PD Dr. Hilde Farthofer
Bild: Astrid Hübner

PD Dr. Hilde Farthofer

Habilitationspreis der Rechts- und Wirtschaftswissenschaftlichen Fakultät

Staatsschutzstrafrecht in postfaschistischen Staaten – das Beispiel Deutschland, im Vergleich zu Italien und Österreich

(veröffentlicht unter dem Titel „Neuausrichtung des Staatsschutzstrafrechts nach 1945? Die Beispiele Bundesrepublik Deutschland, Italien und Österreich“)


In keinem Bereich spiegeln sich Ängste und Befürchtungen der Bevölkerung offensichtlicher wider als im Strafrecht und Strafverfahrensrecht. Die Ausprägung des Staatsschutzstrafrechts hängt vom jeweiligen herrschenden politischen System ab, wobei es in einer Demokratie nur sehr eingeschränkt vorgesehen und angewendet werden sollte. Der Wunsch, intensive Grundrechtseingriffe zu rechtfertigen, ist gerade beim Staatsschutzstrafrecht sehr ausgeprägt.

Hilde Farthofer vergleicht in ihrer Habilitation das Staatsschutzstrafrecht, d.h. die Vorschriften für Hoch- und Landesverrat, nach 1945 bzw. 1943 in der Bundesrepublik Deutschland, Italien und Österreich. Ein Ansatz der Auseinandersetzung beschäftigt sich mit dem Werdegang der Personen, die in den Justizministerien für die Wiederverlautbarung bzw. Neuschaffung des Staatsschutzstrafrechts zuständig waren. Ein ebenso wichtiger Teil der Arbeit setzt sich mit der staatsschutzstrafrechtlichen Rechtsprechung auseinander. Jedes dieser drei Länder musste einen Weg aus der Diktatur hin zu einem demokratischen Staat finden und gleichzeitig die immensen Schwierigkeiten der Nachkriegsjahre lösen. Hierbei werden Gemeinsamkeiten aber auch gravierende Divergenzen deutlich.

Der Deutsche Bundestag verabschiedete 1951 das Erste Strafrechtsänderungsgesetz. Die Ausformung des Gesetzes wurde durch die Koreakrise und die aufkommenden Probleme mit der sowjetbesetzten Zone beeinflusst. Nötig wurde die Neufassung des Staatsschutzstrafrechts durch die Abschaffung aller Hoch- und Landesverratsbestimmungen durch die alliierten Kontrollratsgesetze.

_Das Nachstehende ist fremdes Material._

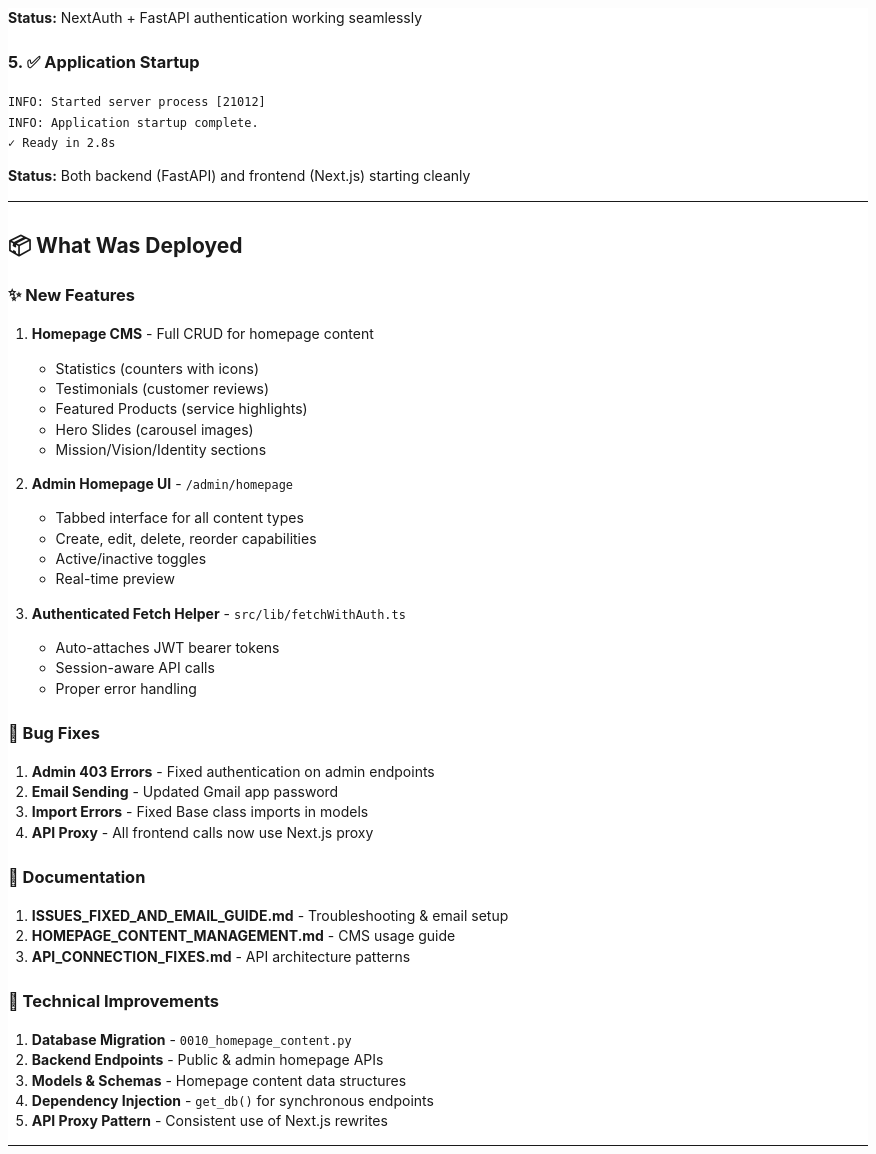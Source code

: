 **Status:** NextAuth + FastAPI authentication working seamlessly

### 5. ✅ **Application Startup**

```
INFO: Started server process [21012]
INFO: Application startup complete.
✓ Ready in 2.8s
```

**Status:** Both backend (FastAPI) and frontend (Next.js) starting cleanly

---

## 📦 What Was Deployed

### ✨ New Features

1. **Homepage CMS** - Full CRUD for homepage content

   - Statistics (counters with icons)
   - Testimonials (customer reviews)
   - Featured Products (service highlights)
   - Hero Slides (carousel images)
   - Mission/Vision/Identity sections

2. **Admin Homepage UI** - `/admin/homepage`

   - Tabbed interface for all content types
   - Create, edit, delete, reorder capabilities
   - Active/inactive toggles
   - Real-time preview

3. **Authenticated Fetch Helper** - `src/lib/fetchWithAuth.ts`
   - Auto-attaches JWT bearer tokens
   - Session-aware API calls
   - Proper error handling

### 🐛 Bug Fixes

1. **Admin 403 Errors** - Fixed authentication on admin endpoints
2. **Email Sending** - Updated Gmail app password
3. **Import Errors** - Fixed Base class imports in models
4. **API Proxy** - All frontend calls now use Next.js proxy

### 📝 Documentation

1. **ISSUES_FIXED_AND_EMAIL_GUIDE.md** - Troubleshooting & email setup
2. **HOMEPAGE_CONTENT_MANAGEMENT.md** - CMS usage guide
3. **API_CONNECTION_FIXES.md** - API architecture patterns

### 🔧 Technical Improvements

1. **Database Migration** - `0010_homepage_content.py`
2. **Backend Endpoints** - Public & admin homepage APIs
3. **Models & Schemas** - Homepage content data structures
4. **Dependency Injection** - `get_db()` for synchronous endpoints
5. **API Proxy Pattern** - Consistent use of Next.js rewrites

---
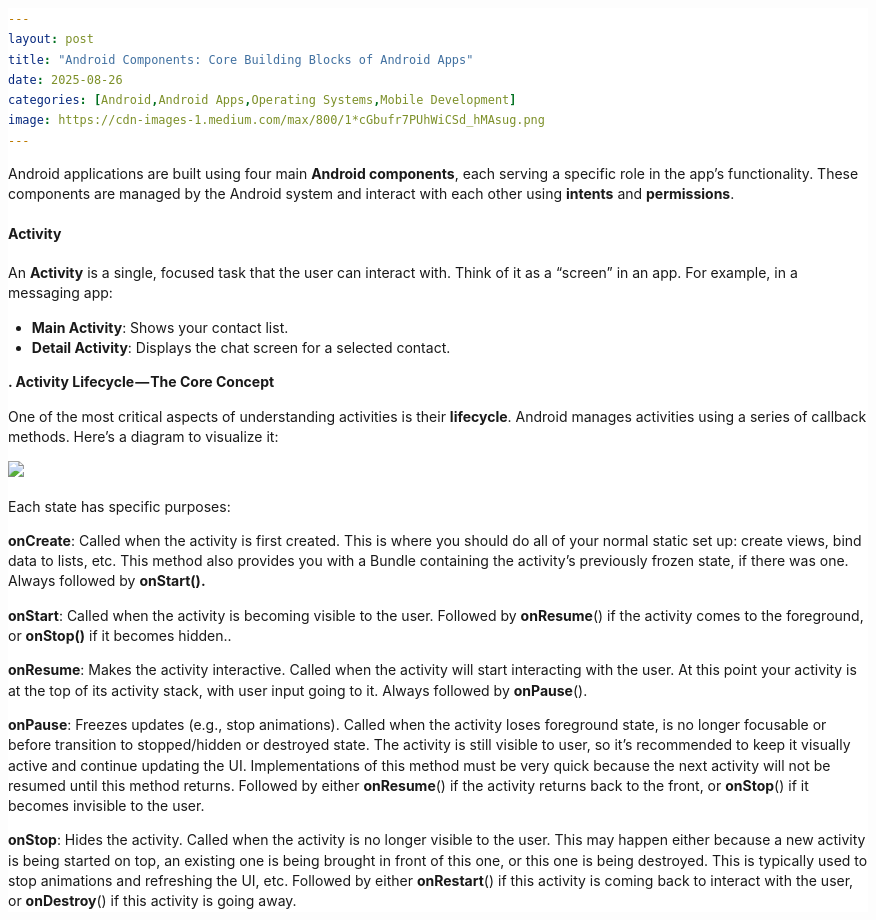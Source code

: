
 ```yaml
---
layout: post
title: "Android Components: Core Building Blocks of Android Apps"
date: 2025-08-26
categories: [Android,Android Apps,Operating Systems,Mobile Development]
image: https://cdn-images-1.medium.com/max/800/1*cGbufr7PUhWiCSd_hMAsug.png
---
```


Android applications are built using four main **Android components**, each serving a specific role in the app’s functionality. These components are managed by the Android system and interact with each other using **intents** and **permissions**.

#### **Activity**

An **Activity** is a single, focused task that the user can interact with. Think of it as a “screen” in an app. For example, in a messaging app:

- **Main Activity**: Shows your contact list.
- **Detail Activity**: Displays the chat screen for a selected contact.

**. Activity Lifecycle — The Core Concept**

One of the most critical aspects of understanding activities is their **lifecycle**. Android manages activities using a series of callback methods. Here’s a diagram to visualize it:

![](https://cdn-images-1.medium.com/max/800/1*aL1Wm-K_EebgTtHyGaSN0A.png)

Each state has specific purposes:

**onCreate**: Called when the activity is first created. This is where you should do all of your normal static set up: create views, bind data to lists, etc. This method also provides you with a Bundle containing the activity’s previously frozen state, if there was one. Always followed by **onStart().**

**onStart**: Called when the activity is becoming visible to the user. Followed by **onResume**() if the activity comes to the foreground, or **onStop()** if it becomes hidden..

**onResume**: Makes the activity interactive. Called when the activity will start interacting with the user. At this point your activity is at the top of its activity stack, with user input going to it. Always followed by **onPause**().

**onPause**: Freezes updates (e.g., stop animations). Called when the activity loses foreground state, is no longer focusable or before transition to stopped/hidden or destroyed state. The activity is still visible to user, so it’s recommended to keep it visually active and continue updating the UI. Implementations of this method must be very quick because the next activity will not be resumed until this method returns. Followed by either **onResume**() if the activity returns back to the front, or **onStop**() if it becomes invisible to the user.

**onStop**: Hides the activity. Called when the activity is no longer visible to the user. This may happen either because a new activity is being started on top, an existing one is being brought in front of this one, or this one is being destroyed. This is typically used to stop animations and refreshing the UI, etc. Followed by either **onRestart**() if this activity is coming back to interact with the user, or **onDestroy**() if this activity is going away.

Die Regierung Badoglio, Nachfolger des abgesetzten Mussolini in Italien, setzte sich fast ausschließlich aus den gleichen Mitgliedern zusammen. Eine radikale Änderung bzw. Erneuerung wurde damit ausgeschlossen. Dies betraf auch die Reformen des Straf- und Strafverfahrensrechts 1930 unter Alfredo Roccò. Ein Abgehen vom Staatsschutzstrafrecht wurde nur kurz in Erwägung gezogen und dann abgelehnt. Es handle sich um ein juristisch-theoretisches Gesetzeswerk und würde keine faschistischen Züge enthalten.

Österreich ließ kurz nach Ausrufung der Zweiten Republik das Straf- und Strafverfahrensrecht aus der Zeit vor dem Anschluss im März 1938 wieder aufleben. Damit konnte zwar wirksam der Einwendung nullum crimen, nulla poena sine lege entgegengetreten werden, es barg jedoch aufgrund der gesetzlichen Änderungen, die durch die vaterländische Regierung Dollfuß erlassen worden waren etliche Schwierigkeiten.

Die gegen die Verortung des Staatsschutzes im Strafrecht vorgebrachten Kritikpunkte treten in allen drei Ländern deutlich hervor. Jeder Staat, dessen Existenz bedroht wird, kann und muss sich zur Wehr setzen, jedoch muss die Vorfeldstrafbarkeit auf das Nötigste eingeschränkt werden.

Hilde Farthofer und Joachim Hornegger
Bild: Giulia Iannicelli/FAU

Vita


Hilde Farthofer ist im Wintersemester 2019/2020 TEA-Gastprofessorin an der Universität Tübingen. Im Sommersemester 2019 war sie als Lehrstuhlvertreterin für Strafrecht und Rechtsphilosophie an der Ludwig-Maximilian-Universität München tätig. Sie wurde im Januar 2019 an der FAU in den Fächern Deutsches und Internationales Strafrecht und Strafverfahrensrecht, Strafrechtsvergleich und Juristische Zeitgeschichte habilitiert. Sie promovierte an der Universität Salzburg in Österreich in Strafrecht und Strafverfahrensrecht und Rechtssoziologie. Ihre Dissertation setzt sich mit Organisierter Kriminalität und Menschenhandel in Italien und Österreich auseinander.